Insomma, si viveva, e si viveva quasi esclusivamente nel mondo reale, tutto sommato tranquilli. E vedere Carlton Myers con la bandiera italiana, dopo che con la nazionale italiana aveva appena vinto un europeo, era una cosa normale. Fu una scelta libera, spontanea, fatta forse con il retropensiero di promuovere l’idea di un’Italia che cominciava a essere multietnica, ma senza essere determinata dalla necessità di inchinarsi a una dittatura del politicamente corretto che fortunatamente non esisteva. Non c’erano fanatici a favore e, salvo eccezioni fisiologiche ai margini della società, non c’erano fanatici contro, e comunque nessuna delle due fazioni era abilitata a riversare le proprie puttanate sul web. Non c’erano partiti che sotto la foto dell’atleta nominato mettevano il proprio logo approfittando per chiedere una donazione (cosa vuol dire “portabandiere” riferito a una persona, poi? Cos’è, la lingua di Bruxelles?).
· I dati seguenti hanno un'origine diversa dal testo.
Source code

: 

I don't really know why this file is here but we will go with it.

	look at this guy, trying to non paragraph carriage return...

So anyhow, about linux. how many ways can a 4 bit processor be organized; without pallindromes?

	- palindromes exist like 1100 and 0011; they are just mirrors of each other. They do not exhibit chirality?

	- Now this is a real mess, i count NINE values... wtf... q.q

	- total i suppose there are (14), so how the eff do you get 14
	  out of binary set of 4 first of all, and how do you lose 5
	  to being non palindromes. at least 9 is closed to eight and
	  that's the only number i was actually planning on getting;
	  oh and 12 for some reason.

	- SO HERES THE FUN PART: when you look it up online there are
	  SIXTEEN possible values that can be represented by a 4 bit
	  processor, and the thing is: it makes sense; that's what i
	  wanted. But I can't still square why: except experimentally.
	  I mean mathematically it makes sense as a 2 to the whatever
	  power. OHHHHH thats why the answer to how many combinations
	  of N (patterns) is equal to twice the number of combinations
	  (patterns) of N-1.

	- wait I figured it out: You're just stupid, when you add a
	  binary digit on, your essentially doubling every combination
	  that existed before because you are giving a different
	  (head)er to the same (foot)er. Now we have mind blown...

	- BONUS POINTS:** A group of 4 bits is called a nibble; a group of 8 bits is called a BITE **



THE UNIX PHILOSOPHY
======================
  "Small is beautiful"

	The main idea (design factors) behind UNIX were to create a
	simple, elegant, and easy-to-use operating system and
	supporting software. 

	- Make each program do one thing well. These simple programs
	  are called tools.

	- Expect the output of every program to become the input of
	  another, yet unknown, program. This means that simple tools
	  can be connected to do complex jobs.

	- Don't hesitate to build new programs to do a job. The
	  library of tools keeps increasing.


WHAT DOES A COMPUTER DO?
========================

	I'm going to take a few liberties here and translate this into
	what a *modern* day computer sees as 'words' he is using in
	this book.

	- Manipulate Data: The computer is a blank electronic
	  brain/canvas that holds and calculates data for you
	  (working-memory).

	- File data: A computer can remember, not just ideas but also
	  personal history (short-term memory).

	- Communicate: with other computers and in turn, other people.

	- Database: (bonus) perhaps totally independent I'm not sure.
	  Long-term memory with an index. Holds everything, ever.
C’era un campione italiano con la pelle un po’ più scura degli altri che portava la nostra bandiera. Punto. E, al contrario di oggi, andava bene così.
E si passava sopra anche alle gaffe, come quella clamorosa del mitico Claudio Lippi durante la presentazione del Milan 1997-98 al Forum di Assago. Tra gli ospiti c’era anche Carlton Myers, fresco vicecampione d’Europa con la nazionale, e Lippi, evidentemente non sapendo che fosse italiano, gli si rivolse parlandogli in inglese.
Oggi il presentatore passerebbe dei guai, ma allora Carlton la prese sul ridere. E anche in questo caso, al contrario di oggi, andava bene così.